Lastly, removing items from a cluttered shed can be even more dangerous than the garden work. Keep it organised – especially any high shelving.
You’re always up and down when gardening, so you have to be very careful when stooping suddenly – you don’t want to end up with a branch or cane in your eye.
I use old yoghurt pots as cane caps, so I’m protected when bending over. But if you are pruning, cutting, strimming, mowing or digging, safety glasses are a must. And again, your eyes are very vulnerable to particles when cutting overhead.
Nose and Mouth
The big danger here comes when spraying chemicals. Never spray on a windy day, and always follow the safety instructions if they advise wearing a mask. You can pick up a cheap nose and mouth mask at your local DIY store – so don’t skimp.
You would be surprised at the amount of damage you can cause over a long period using loud machines such as strimmers, mowers and shredders. Protect your ear drums with earplugs and/or defenders.
Wearing gloves is always a good idea when using anything from secateurs and shears to a mower, but at the very least you must take your time and not rush.
Never cut what you can’t see, and don’t put both hands into a hedge to prune.

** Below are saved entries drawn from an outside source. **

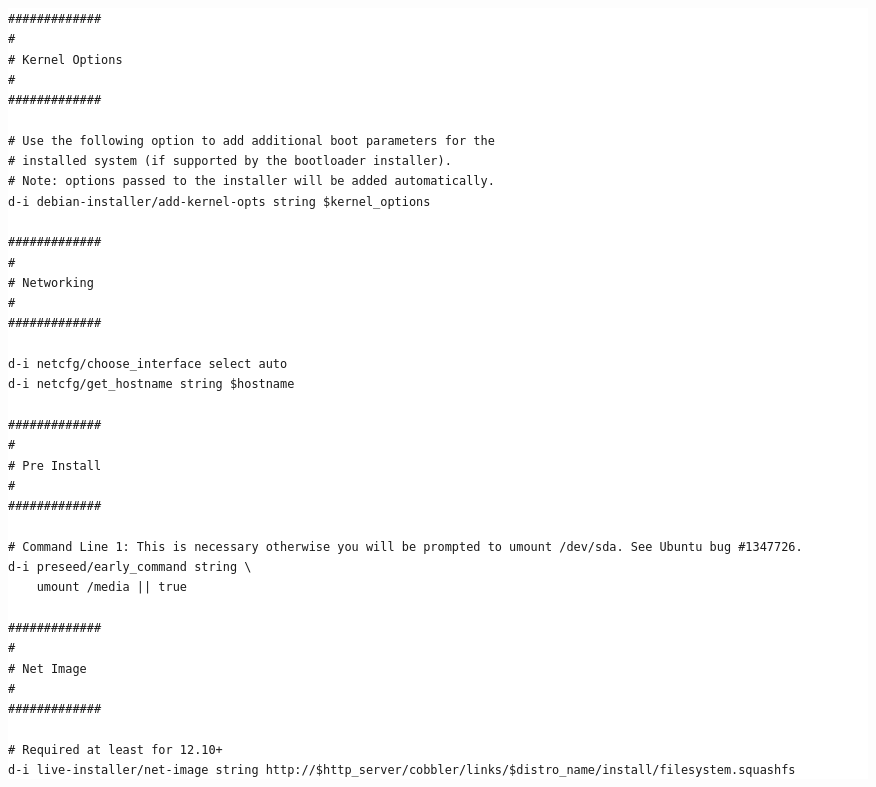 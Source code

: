 	#############
	#
	# Kernel Options
	#
	#############

	# Use the following option to add additional boot parameters for the
	# installed system (if supported by the bootloader installer).
	# Note: options passed to the installer will be added automatically.
	d-i debian-installer/add-kernel-opts string $kernel_options

	#############
	#
	# Networking
	#
	#############

	d-i netcfg/choose_interface select auto
	d-i netcfg/get_hostname string $hostname

	#############
	#
	# Pre Install
	#
	#############

	# Command Line 1: This is necessary otherwise you will be prompted to umount /dev/sda. See Ubuntu bug #1347726.
	d-i preseed/early_command string \
		umount /media || true

	#############
	#
	# Net Image
	#
	#############

	# Required at least for 12.10+
	d-i live-installer/net-image string http://$http_server/cobbler/links/$distro_name/install/filesystem.squashfs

In many cases it’s not the hand holding the tool that gets hurt, it’s the other one! I’ve seen far too many shortened fingers over the years!
It seems obvious, but of course you need to be aware of lawnmower blades – make sure the engine is off or unplugged before going near them.
Lastly, always protect cuts and scrapes with a plaster or protective gloves. Keeping a wound clean is absolutely essential when rooting around in soil. You can pick up some nasty pathogens if you’re not careful, including tetanus.
Tough tops and trousers are important. Quality clothing can protect you more than you’d think.
And again, temperature is important. Don’t overdress if it’s a hot day, and don’t underdress if it’s cold and wet. If you are working hard on a cold day, be sure to head inside as soon as you finish to avoid a chill as your body cools.
Probably the most common source of chronic pain is back injuries, and they’re easy to incur in the garden. Make sure your back is straight and you take breaks. Lift with your knees and don’t be a hero – stay within your capabilities if you’re moving paving slabs or composts.
It may surprise you to know that there are as many back injuries from pulling off wellies as there are from digging! You can buy a v-shaped tool to help with that.
Kneeling pads or knee guards are the best way to protect your joints and make weeding or planting more comfortable. Don’t be afraid of getting down on your knees, though – it’s far better than risking your back.
Always wear the appropriate footwear. Wellies are fine for soft work, but if you’re paving or operating machinery then steel toe caps are the best. And be careful when digging – I’ve know people to gash their feet with a misplaced stroke of a spade.
It may seem like a hassle to go seeking out safety equipment between jobs, and you might not look your most fashionable with it on, but it’s far too easy to get seriously hurt.
At the very least, you might end up being out of action for a while. And what will happen to your garden then! So stay safe, and don’t cut corners.